What is forensic recovery and logs?
The main principle of forensic recovery is repeatability. The GPR (GoPro Recovery) software works to conform with standard rules. The other very important aspect is that nothing is ever changed. Part of the forensic option with GPR is additional information in the logs, this includes GPS, HASH value and directory runs.
A very important part of GPR software is the log. All versions of the software see the basic features, but for forensic opertion there are two very important additions - fragments and MD5 hash values.
A typical GoPro, or DJI video will be saved in often a few hundred fragments. By clicking on the frgament column in the log, the forensic version of the software will display all fragment locations. This means that if it was required, a third party could take the same basic chip image and generate the same video file using the information in the log.
This extract from the log shows file names, and also the fragment count.

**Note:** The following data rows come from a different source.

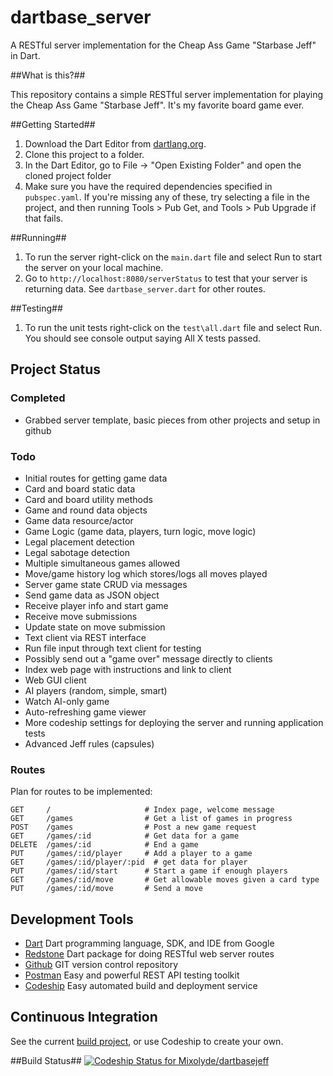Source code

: # dartbase_server

A RESTful server implementation for the Cheap Ass Game "Starbase Jeff" in Dart.

##What is this?##

This repository contains a simple RESTful server implementation for
playing the Cheap Ass Game "Starbase Jeff". It's my favorite board game ever.

##Getting Started##
1. Download the Dart Editor from [dartlang.org](https://www.dartlang.org).
2. Clone this project to a folder.
3. In the Dart Editor, go to File -> "Open Existing Folder" and open the cloned project folder
4. Make sure you have the required dependencies specified in `pubspec.yaml`. If you're missing
any of these, try selecting a file in the project, and then running Tools > Pub Get, and
Tools > Pub Upgrade if that fails.

##Running##
1. To run the server right-click on the `main.dart` file and select Run to start the server on your
local machine.
2. Go to `http://localhost:8080/serverStatus` to test that your server is returning data. See `dartbase_server.dart`
for other routes.

##Testing##
1. To run the unit tests right-click on the `test\all.dart` file and select Run.
You should see console output saying All X tests passed.

Project Status
--------------

### Completed

* Grabbed server template, basic pieces from other projects and setup in github


### Todo

* Initial routes for getting game data
* Card and board static data
* Card and board utility methods
* Game and round data objects
* Game data resource/actor
* Game Logic (game data, players, turn logic, move logic)
* Legal placement detection
* Legal sabotage detection
* Multiple simultaneous games allowed
* Move/game history log which stores/logs all moves played
* Server game state CRUD via messages
* Send game data as JSON object
* Receive player info and start game
* Receive move submissions
* Update state on move submission
* Text client via REST interface
* Run file input through text client for testing
* Possibly send out a "game over" message directly to clients
* Index web page with instructions and link to client
* Web GUI client
* AI players (random, simple, smart)
* Watch AI-only game
* Auto-refreshing game viewer
* More codeship settings for deploying the server and running application tests
* Advanced Jeff rules (capsules)

### Routes
Plan for routes to be implemented:

    GET     /                     # Index page, welcome message
    GET     /games                # Get a list of games in progress
    POST    /games                # Post a new game request
    GET     /games/:id            # Get data for a game
    DELETE  /games/:id            # End a game
    PUT     /games/:id/player     # Add a player to a game
    GET     /games/:id/player/:pid  # get data for player
    PUT     /games/:id/start      # Start a game if enough players
    GET     /games/:id/move       # Get allowable moves given a card type
    PUT     /games/:id/move       # Send a move

Development Tools
-----------------
* [Dart](https://www.dartlang.org) Dart programming language, SDK, and IDE from Google
* [Redstone](http://redstonedart.org) Dart package for doing RESTful web server routes
* [Github](https://github.com/Mixolyde/dartless_server) GIT version control repository
* [Postman](http://www.getpostman.com/) Easy and powerful REST API testing toolkit
* [Codeship](https://codeship.com) Easy automated build and deployment service

Continuous Integration
----------------------
See the current [build project](https://codeship.com/projects/78160), or use Codeship to create your own.

##Build Status##
[ ![Codeship Status for Mixolyde/dartbasejeff](https://codeship.com/projects/01d6eb50-d5c5-0132-a9ce-26dfd4cc1a97/status?branch=master)](https://codeship.com/projects/78160)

When the frgament count is clicked on with the mouse (in the Forensic version,) this is expanded to give each fragment detail - as below
In the example above we can see the sectors that each fragment is found, and the length, in sectors, or clusters of the fragment.
Some cameras, including Hero 7 to 11 contain GPS detectors. GPR will extract these values and in the forensic version of the software, will store the location in the log. The location stored is the first one found in the video. The GoPro Hero GPS will not always register it's location when in doors.
You may note in the above example that camera moved from the Eastern hemisphere to the West. CnW is based in a town on the Greenwich Meridian
Most recent GoPro cameras do record accelerometer and gyroscope data. On the forensic version, when the file is recontructed from fragments this information is now included, from V2.97 onwards. It can be vewed with a free program
With the forensic option, every file is hashed with an MD5 hash. An MD5 hash value that is in effect unique for a specific file. If even a single bit is changed, the hash value will be totally different. The advantage of this is if a file is transmitted, or copied anywhere, as long as the hash value is the same, then we know the file has not been changed on transmission. Also, for evidence, it means that the file has not been edited or changed in anyway. The Hash value is a 16 byte number, normally displayed as a Hex string. (The screen shot above has been cropped so only the start of the hash value is displayed).
Many forensic investigations start by imaging a device and creating an .E01 file. This is a compressed file, but also has many security features built in. In effect, it is not possible to tamper with the data within the file. The forensic version of GPR will read these files in the same way as a normal image file.